## Work item
Images in the data are to be skipped, while every line is restated exactly as written.

## Supplied data
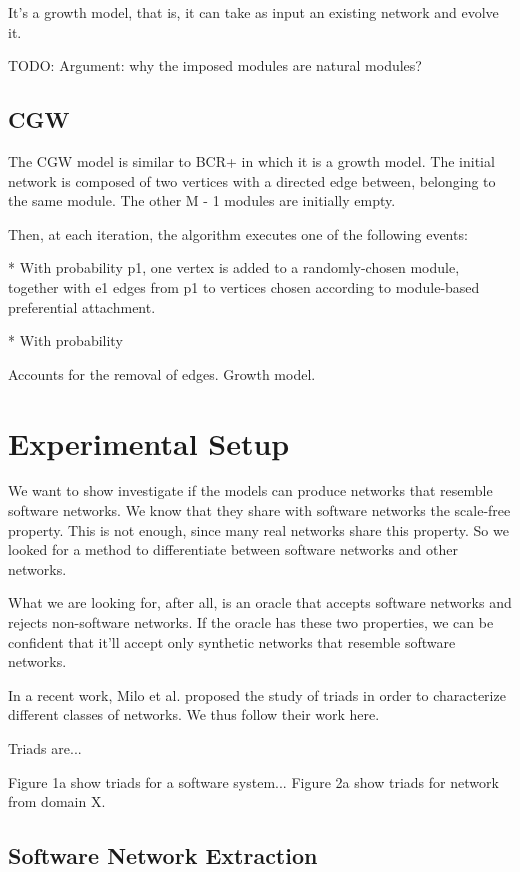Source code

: It's a growth model, that is, it can take as input an existing network and
evolve it.

TODO: Argument: why the imposed modules are natural modules?

\subsection{CGW}

The CGW model is similar to BCR+ in which it is a growth model. The initial
network is composed of two vertices with a directed edge between, belonging
to the same module. The other M - 1 modules are initially empty.

Then, at each iteration, the algorithm executes one of the following events:

* With probability p1, one vertex is added to a randomly-chosen module, together
with e1 edges from p1 to vertices chosen according to module-based preferential
attachment.

* With probability 

Accounts for the removal of edges. Growth model.

\section{Experimental Setup}

We want to show investigate if the models can produce networks that resemble
software networks. We know that they share with software networks the scale-free
property. This is not enough, since many real networks share this property. So
we looked for a method to differentiate between software networks and other
networks.

What we are looking for, after all, is an oracle that accepts software networks
and rejects non-software networks. If the oracle has these two properties, we
can be confident that it'll accept only synthetic networks that resemble
software networks.

In a recent work, Milo et al. proposed the study of triads in order to
characterize different classes of networks. We thus follow their work here.

Triads are...

Figure 1a show triads for a software system... Figure 2a show triads for network
from domain X.

\subsection{Software Network Extraction}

## Solution to this exercise
Source code

: It's a growth model, that is, it can take as input an existing network and
evolve it.

TODO: Argument: why the imposed modules are natural modules?

\subsection{CGW}

The CGW model is similar to BCR+ in which it is a growth model. The initial
network is composed of two vertices with a directed edge between, belonging
to the same module. The other M - 1 modules are initially empty.

Then, at each iteration, the algorithm executes one of the following events:

* With probability p1, one vertex is added to a randomly-chosen module, together
with e1 edges from p1 to vertices chosen according to module-based preferential
attachment.

* With probability 

Accounts for the removal of edges. Growth model.

\section{Experimental Setup}

We want to show investigate if the models can produce networks that resemble
software networks. We know that they share with software networks the scale-free
property. This is not enough, since many real networks share this property. So
we looked for a method to differentiate between software networks and other
networks.

What we are looking for, after all, is an oracle that accepts software networks
and rejects non-software networks. If the oracle has these two properties, we
can be confident that it'll accept only synthetic networks that resemble
software networks.

In a recent work, Milo et al. proposed the study of triads in order to
characterize different classes of networks. We thus follow their work here.

Triads are...

Figure 1a show triads for a software system... Figure 2a show triads for network
from domain X.

\subsection{Software Network Extraction}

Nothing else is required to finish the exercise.